# Today's topics

- information gain defined
- k-nn classifiers
- ensemble classifiers / bagging / random forests
- unsupervised learning

# Entropy and decision trees

H(X) = sum over i [P(xi)I(xi)]

I(p) = log 1/p = -log p

For binary variable true with prob q:

B(q) = -1(q log q + (1-q) log (1-q))

N.B. x log x -> 0 as x -> 0 ; hardcode this in your implementation

Gain is defined as the expected reduction in entropy

Let p be # positive examples, q be # negative examples; A be the attribute being split on

Entropy prior to split is B(p / (p + n))

Entroy remaining is Remainder(A), defined as

(p_pos + n_pos) / (p+n) B(p_pos / (p_pos + n_pos)) +
(p_neg + n_neg) / (p+n) B(p_neg / (p_neg + n_neg))

where _pos / _neg denote the counts after splitting on A.

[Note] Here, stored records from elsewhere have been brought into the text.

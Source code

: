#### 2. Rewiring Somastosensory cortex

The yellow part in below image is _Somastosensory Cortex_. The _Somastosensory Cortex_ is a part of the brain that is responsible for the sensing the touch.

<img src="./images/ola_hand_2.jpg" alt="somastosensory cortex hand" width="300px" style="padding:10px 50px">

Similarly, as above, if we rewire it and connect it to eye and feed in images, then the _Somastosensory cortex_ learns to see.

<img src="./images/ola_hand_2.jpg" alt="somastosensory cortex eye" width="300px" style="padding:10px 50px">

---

# Another non-parametric model

A strength and weakness: non-parametric model’s parameters can grow without limit

Simple example: Use the data as the model

# k-Nearest Neighbors

Widely used, esp. when training set is of manageable size

Algorithm:

  - Save all training examples
  - For classification: Find K nearest neighbors based on input (from training examples) and take a vote
  - For regression: Find K nearest neighbors and take mean, (or do linear regression over them)

# Example

On board, show cases

# Other supervised learning things

  - SVMs generally SOTA single classifier, if you know nothing and are willing to spend time tuning parameters (also: random forests)
  - ensemble learning (generalization of multiple classifiers)

# k-NN questions

How do we measure "nearest"? Depends upon the dimension.

Minkowski distance : [sum over i |x_j,i - x_q,i|^p]^(1/p)

p=2: Euclidean distance
p=1: Manhattan distance

Hamming distance: # booleans that differ
    
How do we choose K? Lower k is less general, higher k more so. (Bias/variance?) 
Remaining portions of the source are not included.